-- DATA follows --
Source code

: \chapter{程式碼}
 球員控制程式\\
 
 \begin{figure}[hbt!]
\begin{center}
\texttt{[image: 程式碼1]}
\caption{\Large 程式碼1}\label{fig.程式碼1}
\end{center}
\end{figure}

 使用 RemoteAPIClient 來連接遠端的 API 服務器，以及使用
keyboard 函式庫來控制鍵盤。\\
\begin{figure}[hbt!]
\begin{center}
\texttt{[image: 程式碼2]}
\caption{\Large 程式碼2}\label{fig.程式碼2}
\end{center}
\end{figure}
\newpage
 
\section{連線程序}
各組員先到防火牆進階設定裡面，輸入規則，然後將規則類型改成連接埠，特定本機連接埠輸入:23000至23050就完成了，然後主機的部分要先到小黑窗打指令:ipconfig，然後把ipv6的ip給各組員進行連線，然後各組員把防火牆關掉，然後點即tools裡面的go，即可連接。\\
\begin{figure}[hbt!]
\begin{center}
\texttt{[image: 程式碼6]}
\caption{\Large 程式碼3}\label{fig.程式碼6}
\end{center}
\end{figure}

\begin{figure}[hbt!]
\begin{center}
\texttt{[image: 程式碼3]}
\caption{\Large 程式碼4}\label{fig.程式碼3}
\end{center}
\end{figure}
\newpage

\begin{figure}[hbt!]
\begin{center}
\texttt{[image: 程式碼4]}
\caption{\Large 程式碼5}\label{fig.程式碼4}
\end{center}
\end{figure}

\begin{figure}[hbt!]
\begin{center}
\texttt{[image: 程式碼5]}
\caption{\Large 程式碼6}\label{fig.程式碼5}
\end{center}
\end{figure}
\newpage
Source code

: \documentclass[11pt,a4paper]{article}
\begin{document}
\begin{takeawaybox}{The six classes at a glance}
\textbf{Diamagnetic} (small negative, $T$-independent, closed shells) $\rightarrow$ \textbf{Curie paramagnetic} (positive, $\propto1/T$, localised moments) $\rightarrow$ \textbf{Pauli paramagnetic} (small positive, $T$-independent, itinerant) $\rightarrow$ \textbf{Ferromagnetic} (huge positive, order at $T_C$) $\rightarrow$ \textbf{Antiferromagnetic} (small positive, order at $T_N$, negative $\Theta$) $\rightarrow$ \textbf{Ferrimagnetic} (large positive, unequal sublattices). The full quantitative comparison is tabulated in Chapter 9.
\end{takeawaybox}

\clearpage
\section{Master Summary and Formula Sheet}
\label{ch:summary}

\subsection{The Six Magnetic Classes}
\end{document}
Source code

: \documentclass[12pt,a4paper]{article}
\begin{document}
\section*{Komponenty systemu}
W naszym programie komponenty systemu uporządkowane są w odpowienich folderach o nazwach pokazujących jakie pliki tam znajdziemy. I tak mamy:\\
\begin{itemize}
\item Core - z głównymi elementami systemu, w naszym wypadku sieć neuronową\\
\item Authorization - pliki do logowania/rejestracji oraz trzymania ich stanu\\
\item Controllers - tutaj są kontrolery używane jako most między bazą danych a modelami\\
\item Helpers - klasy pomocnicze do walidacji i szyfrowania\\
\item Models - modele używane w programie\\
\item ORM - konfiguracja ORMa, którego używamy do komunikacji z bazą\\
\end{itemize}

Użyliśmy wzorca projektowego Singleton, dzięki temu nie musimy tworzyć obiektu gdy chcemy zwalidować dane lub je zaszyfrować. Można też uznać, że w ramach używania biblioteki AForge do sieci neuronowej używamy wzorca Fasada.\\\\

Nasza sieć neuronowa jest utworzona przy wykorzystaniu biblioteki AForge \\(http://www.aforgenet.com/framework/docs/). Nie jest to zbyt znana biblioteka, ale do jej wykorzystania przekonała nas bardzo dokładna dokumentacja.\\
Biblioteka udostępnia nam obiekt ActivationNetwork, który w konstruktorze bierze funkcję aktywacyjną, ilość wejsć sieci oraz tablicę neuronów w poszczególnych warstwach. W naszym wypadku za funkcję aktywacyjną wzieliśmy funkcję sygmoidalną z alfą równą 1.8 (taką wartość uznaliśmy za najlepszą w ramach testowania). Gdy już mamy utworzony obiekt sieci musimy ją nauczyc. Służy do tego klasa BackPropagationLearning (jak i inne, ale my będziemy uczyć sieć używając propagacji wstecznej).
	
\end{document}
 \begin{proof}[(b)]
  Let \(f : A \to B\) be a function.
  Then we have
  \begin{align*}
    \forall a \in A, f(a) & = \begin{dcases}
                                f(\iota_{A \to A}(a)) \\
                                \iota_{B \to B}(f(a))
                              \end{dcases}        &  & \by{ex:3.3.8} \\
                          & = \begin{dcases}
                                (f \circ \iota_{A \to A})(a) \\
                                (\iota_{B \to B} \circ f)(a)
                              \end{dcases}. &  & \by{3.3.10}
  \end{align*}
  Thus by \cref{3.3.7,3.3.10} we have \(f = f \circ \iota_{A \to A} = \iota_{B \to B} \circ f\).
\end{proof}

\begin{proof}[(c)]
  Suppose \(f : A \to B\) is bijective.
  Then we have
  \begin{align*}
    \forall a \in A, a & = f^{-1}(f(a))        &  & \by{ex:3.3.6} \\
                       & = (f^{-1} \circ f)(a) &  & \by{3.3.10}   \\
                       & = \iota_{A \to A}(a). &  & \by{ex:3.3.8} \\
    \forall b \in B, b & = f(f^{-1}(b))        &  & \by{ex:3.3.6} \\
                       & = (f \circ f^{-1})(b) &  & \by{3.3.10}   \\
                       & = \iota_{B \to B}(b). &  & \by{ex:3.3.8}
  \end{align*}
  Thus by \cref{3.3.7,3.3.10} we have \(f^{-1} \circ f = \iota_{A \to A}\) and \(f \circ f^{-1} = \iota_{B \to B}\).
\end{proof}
-- DATA concluded --
◆ DESCRIPTION OF THE TASK:
Every line that contains the string "article" should be returned from the data.

◆ TASK RESULT:
: \documentclass[11pt,a4paper]{article}
: \documentclass[12pt,a4paper]{article}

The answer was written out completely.